“You’re a failure.”
My father has always called me a “failure” ever since I was little.
I don’t remember when he started calling me that.
But he still does.
My mother started buying me things for my dowry when I was in middle school.
She got so many towels, sheets, underwear, blankets,
Pots and cups.
It was a cursed day when you came to the world.
You’re ugly.
No one will ever love you.
No one will want to marry you.
If would be their own bad luck if anyone decided to marry you.
I’m your mother and I have your best interests at heart.
I’m telling you it’s not going to work out.
Building your lives together is not something that’ll work.
My appearance is what’s stopping me from getting on stage.
I’ve even considered cosmetic surgery.
I’m learning script writing so that I could play my own self on stage.

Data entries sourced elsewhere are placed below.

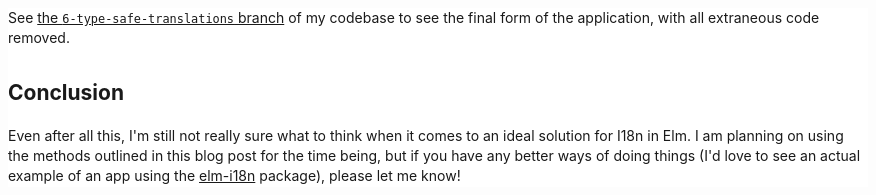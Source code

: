 See [the `6-type-safe-translations` branch][6-type-safe-translations] of my
codebase to see the final form of the application, with all extraneous code
removed.

## Conclusion

Even after all this, I'm still not really sure what to think when it comes to an
ideal solution for I18n in Elm. I am planning on using the methods outlined in
this blog post for the time being, but if you have any better ways of doing
things (I'd love to see an actual example of an app using the [elm-i18n][]
package), please let me know!

[1-recreate-tachyons-doc-page]: https://github.com/paulfioravanti/elm-i18n-example/tree/1-recreate-tachyons-doc-page
[2-add-language-dropdown]: https://github.com/paulfioravanti/elm-i18n-example/tree/2-add-language-dropdown
[3-add-language-switching]: https://github.com/paulfioravanti/elm-i18n-example/tree/3-add-language-switching
[4-detect-user-language]: https://github.com/paulfioravanti/elm-i18n-example/tree/4-detect-user-language
[5-store-language-preference]: https://github.com/paulfioravanti/elm-i18n-example/tree/5-store-language-preference
[6-type-safe-translations]: https://github.com/paulfioravanti/elm-i18n-example/tree/6-type-safe-translations
[Chekhov's Gun]: https://en.wikipedia.org/wiki/Chekhov%27s_gun
[Chrome Advanced Preferences]: /assets/images/2018-05-11/chrome-advanced-preferences.png "Chrome Advanced Preferences"
[Chrome Language Preferences]: /assets/images/2018-05-11/chrome-language-preferences.png "Chrome Language Preferences"
[Create Elm App]: https://github.com/halfzebra/create-elm-app
[Elm]: http://elm-lang.org/
[elm-i18n]: https://github.com/iosphere/elm-i18n
[`elm-i18n-example` repo]: https://github.com/paulfioravanti/elm-i18n-example
[elm-i18next]: https://github.com/ChristophP/elm-i18next
[Elm i18n Gen]: https://github.com/ChristophP/elm-i18n-module-generator
[Elm Mouse package]: https://github.com/elm-lang/mouse
[Elm Ports]: https://guide.elm-lang.org/interop/javascript.html
[Full Screen Centered Title component documentation page]: http://tachyons.io/components/layout/full-screen-centered-title/index.html
[HTTP in Elm]: https://github.com/elm-lang/http
[Internationalization naming]: https://en.wikipedia.org/wiki/Internationalization_and_localization#Naming
[Japanese Display]: /assets/images/2018-05-11/japanese-display.png "Japanese display"
[JSON]: https://www.json.org/
[ksol-gist]: https://gist.github.com/ksol/62b489572944ca70b4ba
[Language Change]: /assets/images/2018-05-11/language-change.png "Language Change"
[Language Stored]: /assets/images/2018-05-11/language-stored.png "Language Stored"
[`localStorage`]: https://developer.mozilla.org/en-US/docs/Web/API/Window/localStorage
[Menu with current selection only]: /assets/images/2018-05-11/menu-with-current-selection.png "Menu with current selection only"
[Menu with open selection]: /assets/images/2018-05-11/menu-with-open-selection.png "Menu with open selection"
[`navigator.language`]: https://developer.mozilla.org/en-US/docs/Web/API/NavigatorLanguage/language
[`navigator.userLanguage`]: http://help.dottoro.com/ljgtasfq.php
[Phoenix Gettext]: https://hexdocs.pm/gettext/Gettext.html
[Rails i18n]: http://guides.rubyonrails.org/i18n.html
[Tachyons]: http://tachyons.io/
[Tachyons' Table of Styles]: http://tachyons.io/docs/table-of-styles/
[Tachyons Page Recreated]: /assets/images/2018-05-11/Tachyons-Page-Recreated.png "Tachyons Page Recreated"
[Tailwind]: https://tailwindcss.com/
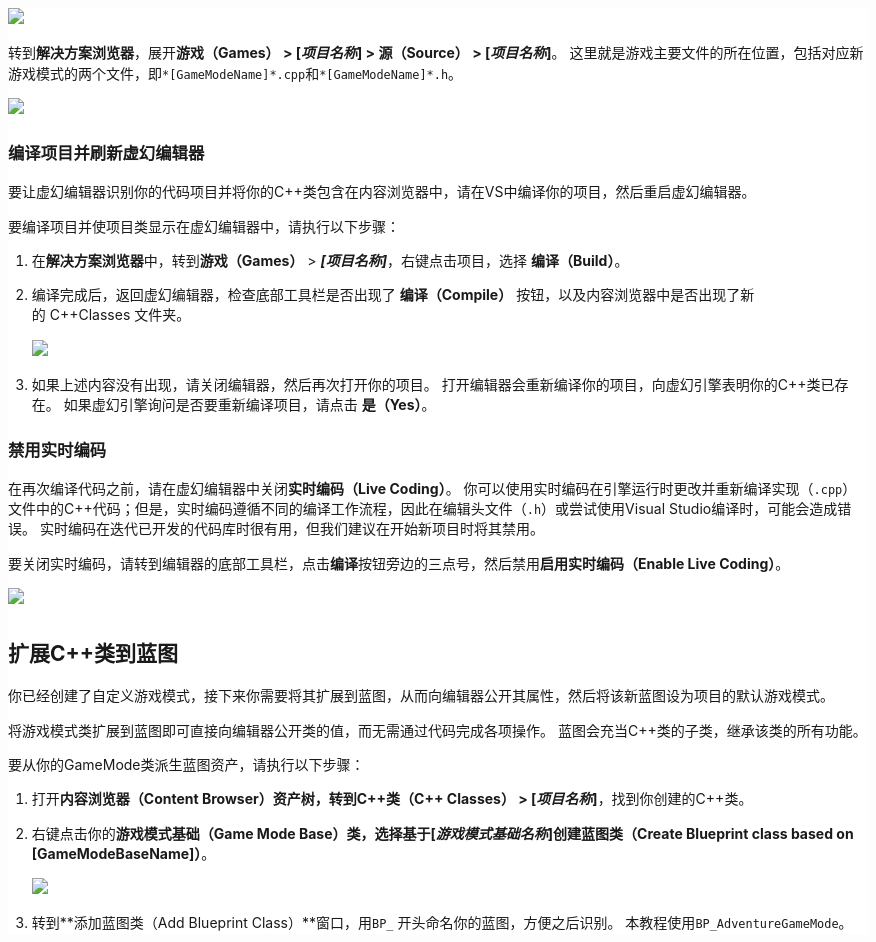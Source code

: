 [![](https://dev.epicgames.com/community/api/documentation/image/6e51bbe7-ebfa-4e4c-9209-a22eccba9b05?resizing_type=fit)](https://dev.epicgames.com/community/api/documentation/image/6e51bbe7-ebfa-4e4c-9209-a22eccba9b05?resizing_type=fit)

转到**解决方案浏览器**，展开**游戏（Games） > \[*项目名称*\] > 源（Source） > \[*项目名称*\]**。 这里就是游戏主要文件的所在位置，包括对应新游戏模式的两个文件，即`*[GameModeName]*.cpp`和`*[GameModeName]*.h`。

[![](https://dev.epicgames.com/community/api/documentation/image/c85100d8-8503-4ed1-9dd3-d2cd20b05422?resizing_type=fit)](https://dev.epicgames.com/community/api/documentation/image/c85100d8-8503-4ed1-9dd3-d2cd20b05422?resizing_type=fit)

### 编译项目并刷新虚幻编辑器

要让虚幻编辑器识别你的代码项目并将你的C++类包含在内容浏览器中，请在VS中编译你的项目，然后重启虚幻编辑器。

要编译项目并使项目类显示在虚幻编辑器中，请执行以下步骤：

1.  在**解决方案浏览器**中，转到**游戏（Games）** > ***\[项目名称\]***，右键点击项目，选择 **编译（Build）**。
    
2.  编译完成后，返回虚幻编辑器，检查底部工具栏是否出现了 **编译（Compile）** 按钮，以及内容浏览器中是否出现了新的 C++Classes 文件夹。
    
    [![](https://dev.epicgames.com/community/api/documentation/image/22294f12-6096-4034-974f-633f886abc51?resizing_type=fit)](https://dev.epicgames.com/community/api/documentation/image/22294f12-6096-4034-974f-633f886abc51?resizing_type=fit)
    
3.  如果上述内容没有出现，请关闭编辑器，然后再次打开你的项目。 打开编辑器会重新编译你的项目，向虚幻引擎表明你的C++类已存在。 如果虚幻引擎询问是否要重新编译项目，请点击 **是（Yes）**。
    

### 禁用实时编码

在再次编译代码之前，请在虚幻编辑器中关闭**实时编码（Live Coding）**。 你可以使用实时编码在引擎运行时更改并重新编译实现（`.cpp`）文件中的C++代码；但是，实时编码遵循不同的编译工作流程，因此在编辑头文件（`.h`）或尝试使用Visual Studio编译时，可能会造成错误。 实时编码在迭代已开发的代码库时很有用，但我们建议在开始新项目时将其禁用。

要关闭实时编码，请转到编辑器的底部工具栏，点击**编译**按钮旁边的三点号，然后禁用**启用实时编码（Enable Live Coding）**。

[![](https://dev.epicgames.com/community/api/documentation/image/c02a8010-be63-43f9-a31a-0339ee25eb7b?resizing_type=fit)](https://dev.epicgames.com/community/api/documentation/image/c02a8010-be63-43f9-a31a-0339ee25eb7b?resizing_type=fit)

## 扩展C++类到蓝图

你已经创建了自定义游戏模式，接下来你需要将其扩展到蓝图，从而向编辑器公开其属性，然后将该新蓝图设为项目的默认游戏模式。

将游戏模式类扩展到蓝图即可直接向编辑器公开类的值，而无需通过代码完成各项操作。 蓝图会充当C++类的子类，继承该类的所有功能。

要从你的GameMode类派生蓝图资产，请执行以下步骤：

1.  打开**内容浏览器（Content Browser）**资产树，转到**C++类（C++ Classes） > \[*项目名称*\]**，找到你创建的C++类。
    
2.  右键点击你的**游戏模式基础（Game Mode Base）**类，选择**基于\[*游戏模式基础名称*\]创建蓝图类（Create Blueprint class based on \[GameModeBaseName\]）**。
    
    [![](https://dev.epicgames.com/community/api/documentation/image/88e0f224-964c-448f-b6ff-0df2d3e9394a?resizing_type=fit)](https://dev.epicgames.com/community/api/documentation/image/88e0f224-964c-448f-b6ff-0df2d3e9394a?resizing_type=fit)
    
3.  转到**添加蓝图类（Add Blueprint Class）**窗口，用`BP_` 开头命名你的蓝图，方便之后识别。 本教程使用`BP_AdventureGameMode`。
    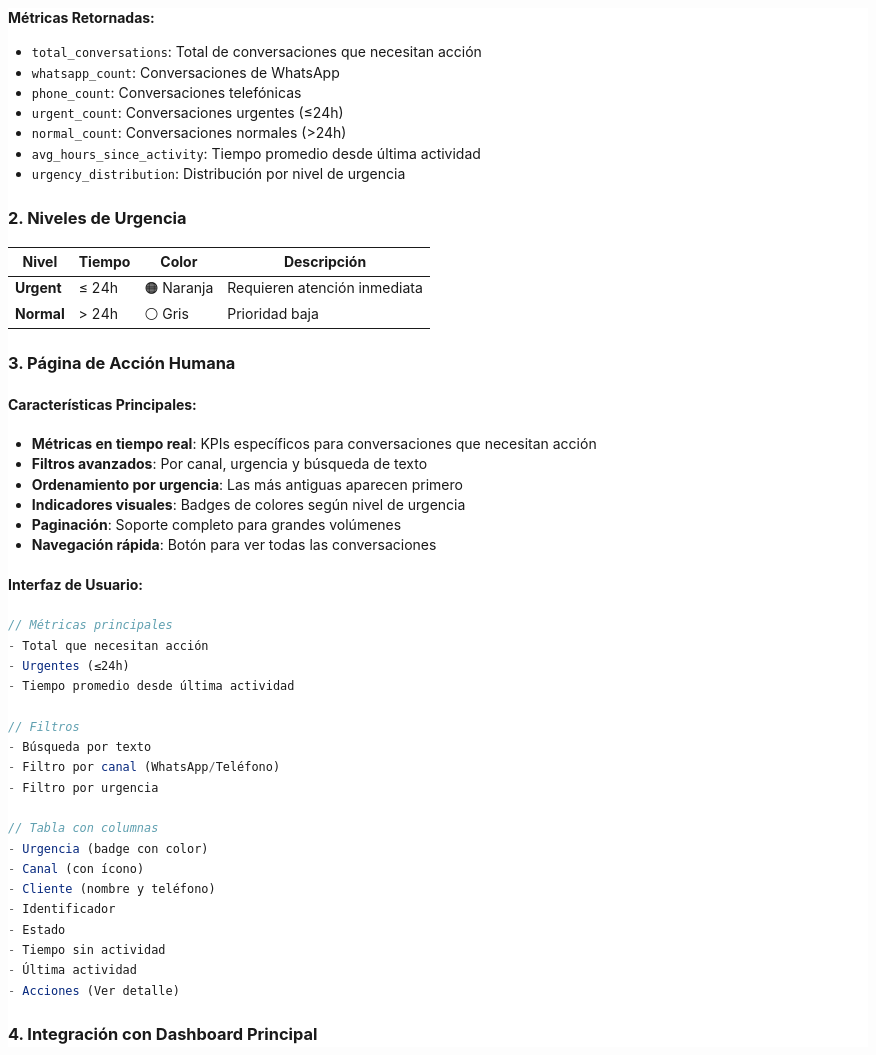 **Métricas Retornadas:**
- `total_conversations`: Total de conversaciones que necesitan acción
- `whatsapp_count`: Conversaciones de WhatsApp
- `phone_count`: Conversaciones telefónicas
- `urgent_count`: Conversaciones urgentes (≤24h)
- `normal_count`: Conversaciones normales (>24h)
- `avg_hours_since_activity`: Tiempo promedio desde última actividad
- `urgency_distribution`: Distribución por nivel de urgencia

### **2. Niveles de Urgencia**

| Nivel | Tiempo | Color | Descripción |
|-------|--------|-------|-------------|
| **Urgent** | ≤ 24h | 🟠 Naranja | Requieren atención inmediata |
| **Normal** | > 24h | ⚪ Gris | Prioridad baja |

### **3. Página de Acción Humana**

#### **Características Principales:**
- **Métricas en tiempo real**: KPIs específicos para conversaciones que necesitan acción
- **Filtros avanzados**: Por canal, urgencia y búsqueda de texto
- **Ordenamiento por urgencia**: Las más antiguas aparecen primero
- **Indicadores visuales**: Badges de colores según nivel de urgencia
- **Paginación**: Soporte completo para grandes volúmenes
- **Navegación rápida**: Botón para ver todas las conversaciones

#### **Interfaz de Usuario:**
```typescript
// Métricas principales
- Total que necesitan acción
- Urgentes (≤24h)
- Tiempo promedio desde última actividad

// Filtros
- Búsqueda por texto
- Filtro por canal (WhatsApp/Teléfono)
- Filtro por urgencia

// Tabla con columnas
- Urgencia (badge con color)
- Canal (con ícono)
- Cliente (nombre y teléfono)
- Identificador
- Estado
- Tiempo sin actividad
- Última actividad
- Acciones (Ver detalle)
```

### **4. Integración con Dashboard Principal**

I’ll write a play that talks about people like me.
I’ll find someone like me to play the leading role.
I never fantasized about wearing a white gown and veil.
But I’m surrounded by people who interrogate me every year as to why I haven’t got married yet.
Around two and a half months later he told me,
“You must stay at home, because I’m about to start work,
So you must stay with the kid.”
I refused, of course, and told him, “I’ll send him to a daycare center.”
Oh sweetheart, God bless you!
You’re all grown up and a bride now!
Do you know how long I’ve been waiting for this day?
Since the moment I had you;
The second you were born and I found out that I had a girl.